Cependant, cette notion de corpuscules inspira d'autres scientifiques. Les mathématiciens suisses Jakob Hermann (1716) et Leonhard Euler (1729), mais surtout le physicien suisse Daniel Bernoulli (1733), effectuent des calculs en supposant que les gaz sont formés de particules s'entrechoquant, et leurs résultats sont en accord avec l'expérience. C'est la conception « cinétique » des gaz, c'est-à-dire l'explication de la température et de la pression par des particules en mouvement.

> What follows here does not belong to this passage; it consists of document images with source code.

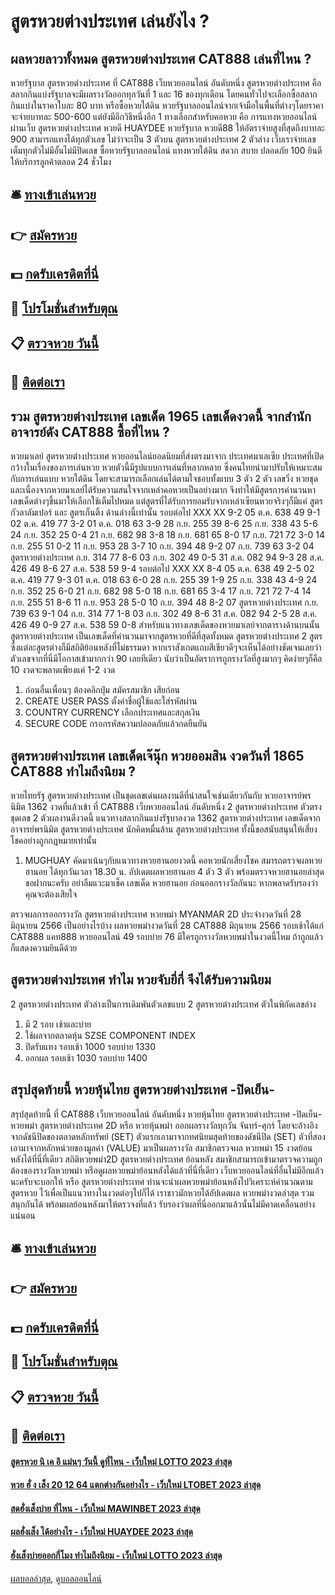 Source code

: # สูตรหวยต่างประเทศ เล่นยังไง ?
## ผลหวยลาวทั้งหมด สูตรหวยต่างประเทศ CAT888 เล่นที่ไหน ?
หวยรัฐบาล สูตรหวยต่างประเทศ ที่ CAT888 เว็บหวยออนไลน์ อันดับหนึ่ง สูตรหวยต่างประเทศ คือ สลากกินแบ่งรัฐบาลจะมีผลรางวัลออกทุกวันที่ 1 และ 16 ของทุกเดือน โดยคนทั่วไปจะเลือกซื้อสลากกินแบ่งในราคาใบละ 80 บาท หรือซื้อหวยใต้ดิน หวยรัฐบาลออนไลน์จากเจ้ามือในพื้นที่ต่างๆโดยราคาจะจ่ายบาทละ 500-600
แต่ยังมีอีกวิธีหนึ่งอีก 1 ทางเลือกสำหรับคอหวย คือ การแทงหวยออนไลน์ ผ่านเว็บ สูตรหวยต่างประเทศ หวยดี HUAYDEE หวยรัฐบาล หวยดี88 ให้อัตราจ่ายสูงที่สุดถึงบาทละ 900 สามารถแทงได้ทุกตัวเลข ไม่ว่าจะเป็น 3 ตัวบน สูตรหวยต่างประเทศ 2 ตัวล่าง เว็บเราจ่ายเลขเต็มทุกตัวไม่มีอั้นไม่มีปิดเลข ซื้อหวยรัฐบาลออนไลน์ แทงหวยใต้ดิน สดวก สบาย ปลอดภัย 100 ยินดีให้บริการลูกค้าตลอด 24 ชั่วโมง

## 🛎 [ทางเข้าเล่นหวย](https://bit.ly/3BG5bNw)
## 👉 [สมัครหวย](https://bit.ly/3BG5bNw)
## 💵 [กดรับเครดิตที่นี่](https://bit.ly/3C3mvgS)
## 👑 [โปรโมชั่นสำหรับตุณ](https://bit.ly/3C3mvgS)
## 📋 [ตรวจหวย วันนี้](https://bit.ly/3C3mvgS)
## 📱 [ติดต่อเรา](https://bit.ly/3C3mvgS)

## รวม สูตรหวยต่างประเทศ เลขเด็ด 1965 เลขเด็ดงวดนี้ จากสำนักอาจารย์ดัง CAT888 ซื้อที่ไหน ?
หวยมาเลย์ สูตรหวยต่างประเทศ หวยออนไลน์ยอดนิยมที่ส่งตรงมาจาก ประเทศมาเลเซีย ประเทศที่เปิดกว้างในเรื่องของการเล่นหวย หวยตัวนี้มีรูปแบบการเล่นที่หลากหลาย ซึ่งคนไทยนำมาปรับให้เหมาะสมกับการเล่นแบบ หวยใต้ดิน โดยจะสามารถเลือกเล่นได้ตามใจชอบทั้งแบบ 3 ตัว 2 ตัว เลขวิ่ง หวยชุด และเนื่องจากหวยมาเลย์ได้รับความสนใจจากเหล่าคอหวยเป็นอย่างมาก จึงทำให้มีสูตรการคำนวนหาเลขเด็ดต่างๆขึ้นมาให้เลือกใช้เต็มไปหมด แต่สูตรที่ได้รับการยอมรับจากเหล่าเซียนหวยจริงๆก็มีแค่ สูตรกัวลาลัมเปอร์ และ สูตรเก็นติ้ง ด้านล่างนี้เท่านั้น
รอบต่อไป
XXX
XX
9-2
05 ต.ค.
638
49
9-1
02 ต.ค.
419
77
3-2
01 ต.ค.
018
63
3-9
28 ก.ย.
255
39
8-6
25 ก.ย.
338
43
5-6
24 ก.ย.
352
25
0-4
21 ก.ย.
682
98
3-8
18 ก.ย.
681
65
8-0
17 ก.ย.
721
72
3-0
14 ก.ย.
255
51
0-2
11 ก.ย.
953
28
3-7
10 ก.ย.
394
48
9-2
07 ก.ย.
739
63
3-2
04 สูตรหวยต่างประเทศ ก.ย.
314
77
8-6
03 ก.ย.
302
49
0-5
31 ส.ค.
082
94
9-3
28 ส.ค.
426
49
8-6
27 ส.ค.
538
59
9-4
รอบต่อไป
XXX
XX
8-4
05 ต.ค.
638
49
2-5
02 ต.ค.
419
77
9-3
01 ต.ค.
018
63
6-0
28 ก.ย.
255
39
1-9
25 ก.ย.
338
43
4-9
24 ก.ย.
352
25
6-0
21 ก.ย.
682
98
5-0
18 ก.ย.
681
65
3-4
17 ก.ย.
721
72
7-4
14 ก.ย.
255
51
8-6
11 ก.ย.
953
28
5-0
10 ก.ย.
394
48
8-2
07 สูตรหวยต่างประเทศ ก.ย.
739
63
9-1
04 ก.ย.
314
77
1-8
03 ก.ย.
302
49
8-6
31 ส.ค.
082
94
2-5
28 ส.ค.
426
49
0-9
27 ส.ค.
538
59
0-8
สำหรับแนวทางเลขเด็ดของหวยมาเลย์จากตารางด้านบนนั้น สูตรหวยต่างประเทศ เป็นเลขเด็ดที่คำนวนมาจากสูตรหวยที่ดีที่สุดทั้งหมด สูตรหวยต่างประเทศ 2 สูตร ซึ่งแต่ละสูตรต่างก็มีสถิติย้อนหลังที่ไม่ธรรมดา หากเราสังเกตแถบสีเขียวดีๆจะเห็นได้อย่างชัดเจนเลยว่าตัวเลขจากที่นี่มีโอกาสเข้ามากกว่า 90 เลยทีเดียว นับว่าเป็นอัตราการถูกรางวัลที่สูงมากๆ คิดง่ายๆก็คือ 10 งวดจะพลาดเพียงแค่ 1-2 งวด
1. ก่อนอื่นเพื่อนๆ ต้องคลิกปุ่ม สมัครสมาชิก เสียก่อน
2. CREATE USER PASS ตั้งค่าชื่อผู้ใช้และใส่รหัสผ่าน
3. COUNTRY CURRENCY เลือกประเทศและสกุลเงิน
4. SECURE CODE กรอกรหัสความปลอดภัยแล้วกดยืนยัน

## สูตรหวยต่างประเทศ เลขเด็ดเจ๊นุ๊ก หวยออมสิน งวดวันที่ 1865 CAT888 ทำไมถึงนิยม ?
หวยไทยรัฐ สูตรหวยต่างประเทศ เป็นชุดเลขเด่นผลงานดีที่น่าสนใจเช่นเดียวกันกับ หวยอาจารย์พรนิมิต 1362 งวดที่แล้วเข้า ที่ CAT888 เว็บหวยออนไลน์ อันดับหนึ่ง 2 สูตรหวยต่างประเทศ ตัวตรง ชุดเลข 2 ตัวผลงานดีงวดนี้ แนวทางสลากกินแบ่งรัฐบาลงวด 1362 สูตรหวยต่างประเทศ เลขเด็ดจากอาจารย์พรนิมิต สูตรหวยต่างประเทศ นักคิดหมื่นล้าน สูตรหวยต่างประเทศ ทั้งนี้ขอสนับสนุนให้เสี่ยงโชคอย่างถูกกฎหมายเท่านั้น
1. MUGHUAY คัดมาเน้นๆกับแนวทางหวยฮานอยงวดนี้ คอหวยนักเสี่ยงโชค สมารถตรวจผลหวยฮานอย ได้ทุกวันเวลา 18.30 น. อัปเดตผลหวยฮานอย 4 ตัว 3 ตัว พร้อมตรวจหวยฮานอยล่าสุด ขอฝากนะครับ อย่าลืมแวะมาเช็ค เลขเด็ด หวยฮานอย ก่อนออกรางวัลกันนะ หากพลาดรับรองว่าคุณจะต้องเสียใจ

ตรวจผลการออกรางวัล สูตรหวยต่างประเทศ หวยพม่า MYANMAR 2D ประจำงวดวันที่ 28 มิถุนายน 2566
เป็นอย่างไรบ้าง ผลหวยพม่างวดวันที่ 28 CAT888 มิถุนายน 2566 รอบเช้าได้แก่ CAT888 แคท888 หวยออนไลน์ 49 รอบบ่าย 76 มีใครถูกรางวัลหวยพม่าในงวดนี้ไหม ถ้าถูกแล้วก็แสดงความยินดีด้วย

## สูตรหวยต่างประเทศ ทำไม หวยจับยี่กี่ จึงได้รับความนิยม
2 สูตรหวยต่างประเทศ ตัวล่างเป็นการเดิมพันตัวเลขแบบ 2 สูตรหวยต่างประเทศ ตัวในพิกัดเลขล่าง
1. มี 2 รอบ เช้าและบ่าย
2. ใช้ผลจากตลาดหุ้น SZSE COMPONENT INDEX
3. ปิดรับแทง รอบเช้า 1000 รอบบ่าย 1330
4. ออกผล รอบเช้า 1030 รอบบ่าย 1400

## สรุปสุดท้ายนี้ หวยหุ้นไทย สูตรหวยต่างประเทศ -ปิดเย็น-
สรุปสุดท้ายนี้ ที่ CAT888 เว็บหวยออนไลน์ อันดับหนึ่ง หวยหุ้นไทย สูตรหวยต่างประเทศ -ปิดเย็น- หวยพม่า สูตรหวยต่างประเทศ 2D หรือ หวยหุ้นพม่า ออกผลรางวัลทุกวัน จันทร์-ศุกร์ โดยจะอ้างอิงจากดัชนีปิดของตลาดหลักทรัพย์ (SET) ตัวแรกเอามาจากทศนิยมสุดท้ายของดัชนีปิด (SET) ตัวที่สองเอามาจากหลักหน่วยของมูลค่า (VALUE) มาเป็นผลรางวัล สมาชิกตรวจผล หวยพม่า 15 งวดย้อนหลังได้ที่นี่ที่เดียว
สถิติหวยพม่า2D สูตรหวยต่างประเทศ ย้อนหลัง สมาชิกสามารถเข้ามาตรวจความถูกต้องของรางวัลหวยพม่า หรือดูผลหวยพม่าย้อนหลังได้แล้วที่นี่ที่เดียว เว็บหวยออนไลน์ที่อื่นไม่มีอีกแล้วนะครับจะบอกให้ หรือ สูตรหวยต่างประเทศ ท่านจะนำผลหวยพม่าย้อนหลังไปวิเคราะห์คำนวณตามสูตรหวย ไว้เพื่อเป็นแนวทางในงวดต่อๆไปก็ได้ เราชาวมักหวยได้อัปเดตผล หวยพม่างวดล่าสุด รวมสนุกกันได้ พร้อมผลย้อนหลังมาให้ตรวจงที่แล้ว รับรองว่าผลที่นี่ออกมาแล้วนั้นไม่มีคาดเคลื่อนอย่างแน่นอน

## 🛎 [ทางเข้าเล่นหวย](https://bit.ly/3BG5bNw)
## 👉 [สมัครหวย](https://bit.ly/3BG5bNw)
## 💵 [กดรับเครดิตที่นี่](https://bit.ly/3C3mvgS)
## 👑 [โปรโมชั่นสำหรับตุณ](https://bit.ly/3C3mvgS)
## 📋 [ตรวจหวย วันนี้](https://bit.ly/3C3mvgS)
## 📱 [ติดต่อเรา](https://bit.ly/3C3mvgS)

#### [สูตรหวย นิ เค อิ แม่นๆ วันนี้ ดูที่ไหน - เว็บใหม่ LOTTO 2023 ล่าสุด](https://atom.io/themes/สูตรหวย%20นิ%20เค%20อิ%20แม่นๆ%20วันนี้%20ดูที่ไหน%20-%20เว็บใหม่%20lotto%202023%20ล่าสุด)
#### [หวย ฮั่ ง เส็ง 20 12 64 แตกต่างกันอย่างไร - เว็บใหม่ LTOBET 2023 ล่าสุด](https://atom.io/themes/หวย%20ฮั่%20ง%20เส็ง%2020%2012%2064%20แตกต่างกันอย่างไร%20-%20เว็บใหม่%20ltobet%202023%20ล่าสุด)
#### [สดฮั่งเส็งบ่าย ที่ไหน - เว็บใหม่ MAWINBET 2023 ล่าสุด](https://atom.io/themes/สดฮั่งเส็งบ่าย%20ที่ไหน%20-%20เว็บใหม่%20mawinbet%202023%20ล่าสุด)
#### [ผลฮั่งเส็ง ได้อย่างไร - เว็บใหม่ HUAYDEE 2023 ล่าสุด](https://atom.io/themes/ผลฮั่งเส็ง%20ได้อย่างไร%20-%20เว็บใหม่%20huaydee%202023%20ล่าสุด)
#### [ฮั่งเส็งบ่ายออกกี่โมง ทำไมถึงนิยม - เว็บใหม่ LOTTO 2023 ล่าสุด](https://atom.io/themes/ฮั่งเส็งบ่ายออกกี่โมง%20ทำไมถึงนิยม%20-%20เว็บใหม่%20lotto%202023%20ล่าสุด)

[ผลบอลล่าสุด](https://siamsport.tv "ผลบอลล่าสุด"), [ดูบอลออนไลน์](https://siamsport.tv/ดูบอลสด "ดูบอลออนไลน์")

Une autre science se développe à la fin du XVIII siècle : la cristallographie. Ce qui intrigue les scientifiques, c'est l'observation des formes géométriques des cristaux naturels, et leur capacité à se cliver selon des plans lisses respectant ces symétries. Reprenant l'idée de classification des êtres vivants de Carl von Linné, on commence à rechercher et classer les minéraux (Jean-Baptiste Romé de L'Isle, minéralogiste français, 1772). L'abbé René-Just Haüy (cristallographe français), en 1781, suppose que la forme des cristaux reflète la symétrie d'une « brique élémentaire », le cristal étant un assemblage de ces briques. On retrouve ici cette notion de composant élémentaire de la matière.
XIX siècle — le triomphe de l'atome
À ce stade, ressortaient trois notions :
les corps chimiques sont décomposables en substances élémentaires ;
les gaz sont composés de corpuscules qui volent et s'entrechoquent ;
les cristaux sont composés de cellules dont la forme détermine la forme extérieure du cristal.
Ces notions ont en commun le fait que la matière homogène est composée de corpuscules tous semblables entre eux, mais trop petits pour être visibles. Les découvertes du XIX siècle vont permettre de faire converger ces trois notions, et d'établir les notions de molécule et d'atome.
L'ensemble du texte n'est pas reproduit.